§ Exercise objective
Return every line in the entries below where the word "look" shows up.

§ Data for this task

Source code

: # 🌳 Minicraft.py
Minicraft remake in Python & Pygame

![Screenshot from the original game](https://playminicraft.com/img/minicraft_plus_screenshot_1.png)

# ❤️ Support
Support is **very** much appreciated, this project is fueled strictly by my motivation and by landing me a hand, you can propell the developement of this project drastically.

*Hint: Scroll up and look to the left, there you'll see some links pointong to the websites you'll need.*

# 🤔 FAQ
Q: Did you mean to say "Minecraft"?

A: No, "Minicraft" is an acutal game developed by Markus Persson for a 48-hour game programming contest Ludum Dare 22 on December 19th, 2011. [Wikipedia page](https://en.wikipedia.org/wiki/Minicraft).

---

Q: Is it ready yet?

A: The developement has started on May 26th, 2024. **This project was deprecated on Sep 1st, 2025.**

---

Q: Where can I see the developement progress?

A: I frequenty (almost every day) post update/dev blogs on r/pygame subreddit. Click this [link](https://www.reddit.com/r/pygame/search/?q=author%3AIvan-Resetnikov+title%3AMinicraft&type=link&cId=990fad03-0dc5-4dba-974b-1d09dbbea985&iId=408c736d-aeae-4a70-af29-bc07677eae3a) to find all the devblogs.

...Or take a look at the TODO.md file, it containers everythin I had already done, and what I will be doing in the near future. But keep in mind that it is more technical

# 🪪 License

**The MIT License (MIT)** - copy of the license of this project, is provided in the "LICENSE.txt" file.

§ Response area
*Hint: Scroll up and look to the left, there you'll see some links pointong to the websites you'll need.*
...Or take a look at the TODO.md file, it containers everythin I had already done, and what I will be doing in the near future. But keep in mind that it is more technical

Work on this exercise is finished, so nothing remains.